1987. J’avais 11 ans. Mon père m’avait dit “on peut aller au cinéma ensemble. Il y a un film de guerre qui passe samedi soir. » Il n’était pas cinéphile. Il savait que j’avais bien aimé le bourrin Rambo 2, j’avais aussi vu les plus classiques Un pont trop loin et Quand les aigles attaquent. Il y avait de la violence certes mais cela restait héroïque : on y tuait des méchants, des nazis... Nous allons à la séance de Full metal Jacket nous demandant ce que ce titre veut dire exactement. Deux heures plus tard, nous sortons secoués et mon père, très embarrassé, me dit : « Je crois que ce n’était pas un film de ton âge ». Il noie le poisson en disant que c’est trop outrancier. Lui comme moi avions été sidérés par ce que nous avons vu.

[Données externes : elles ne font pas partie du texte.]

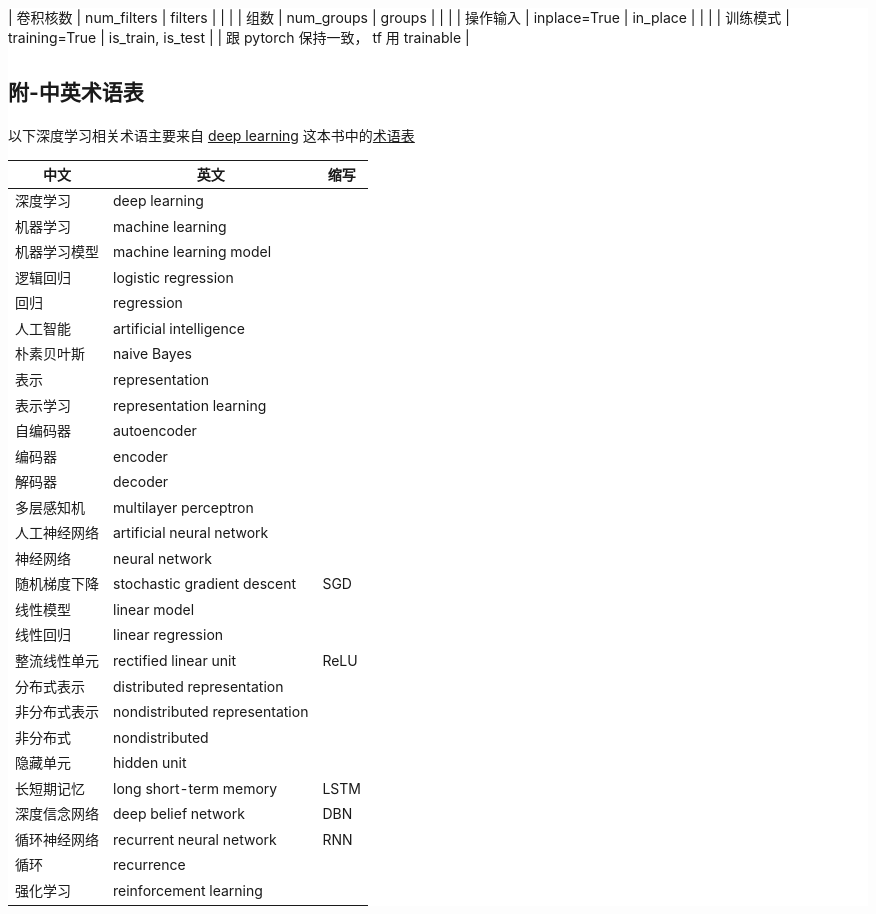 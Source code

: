    | 卷积核数     | num_filters   | filters                               |                                                              |                                                              |
   | 组数         | num_groups    | groups                                |                                                              |                                                              |
   | 操作输入     | inplace=True  | in_place                              |                                                              |                                                              |
   | 训练模式     | training=True | is_train, is_test                     |                                                              | 跟 pytorch 保持一致， tf 用 trainable                            |

## 附-中英术语表

以下深度学习相关术语主要来自 [deep learning](https://github.com/exacity/deeplearningbook-chinese) 这本书中的[术语表]( https://github.com/exacity/deeplearningbook-chinese/blob/master/terminology.tex )


| 中文 | 英文 | 缩写 |
| ---- | ---- | ---- |
| 深度学习 | deep learning | |
| 机器学习 | machine learning | |
| 机器学习模型 | machine learning model | |
| 逻辑回归 | logistic regression | |
| 回归 | regression | |
| 人工智能 | artificial intelligence | |
| 朴素贝叶斯 | naive Bayes | |
| 表示 | representation | |
| 表示学习 | representation learning | |
| 自编码器 | autoencoder | |
| 编码器 | encoder | |
| 解码器 | decoder | |
| 多层感知机 | multilayer perceptron | |
| 人工神经网络 | artificial neural network | |
| 神经网络 | neural network | |
| 随机梯度下降 | stochastic gradient descent | SGD |
| 线性模型 | linear model | |
| 线性回归 | linear regression | |
| 整流线性单元 | rectified linear unit | ReLU |
| 分布式表示 | distributed representation | |
| 非分布式表示 | nondistributed representation | |
| 非分布式 | nondistributed | |
| 隐藏单元 | hidden unit | |
| 长短期记忆 | long short-term memory | LSTM |
| 深度信念网络 | deep belief network | DBN |
| 循环神经网络 | recurrent neural network | RNN |
| 循环 | recurrence | |
| 强化学习 | reinforcement learning | |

A la même époque, Oliver Stone connaît le succès avec Platoon que je finis par voir aussi. Full metal Jacket est l’anti-Platoon. Même si le regard sur le conflit vietnamien n’exclut pas la violence, il y a un fond d’idéalisme chez Stone qui tente de ménager le public américain. Ce conflit était mauvais mais s’il a si mal tourné, s’il y a eu des bavures, c’est parce que les brutes comme le Sergent Barnes (Tom Béranger) l’ont emporté sur les idéalistes comme Elias (Willem Dafoe). Pris entre les deux, le soldat Chris (Charlie Sheen) a appris à survivre et à devenir un homme. La guerre y est vue comme cruelle certes mais formatrice pour un jeune. Elle permet de faire des choix moraux. La survie passe le plus souvent par une solidarité entre soldats.

Apprendre à tuer

Kubrick n’a que faire d’héroïsme, de bons choix dans l’adversité ou de camaraderie entre bidasses. Bien que Joker (Matthew Modine) en soit le personnage le plus "attachant", il n’y a dans son film aucune figure positive à laquelle se raccrocher. La question du lien entre formation et morale est centrale dans Full Metal Jacket. Deux parties bien distinctes se répondent. Une première de 44 minutes sur la formation des soldats par l'institution militaire. Une deuxième de plus d’une heure de « mise en pratique » lors de la guerre au Vietnam. On apprend d’abord à être un marine, à en supporter les épreuves physiques, à être solidaire des autres mais c’est secondaire aux yeux du réalisateur. L’armée apprend à des hommes sortis de l’adolescence à tuer puis elle les envoie à la guerre. Il n’y a rien de moral là-dedans. Kubrick se fait peu d'illusions sur la nature humaine, sur sa violence. Dans Orange Mécanique, une institution disciplinaire est incapable de la changer. Ici c'est à l'inverse l'individu seul qui ne peut pas combattre une institution encourageant la violence.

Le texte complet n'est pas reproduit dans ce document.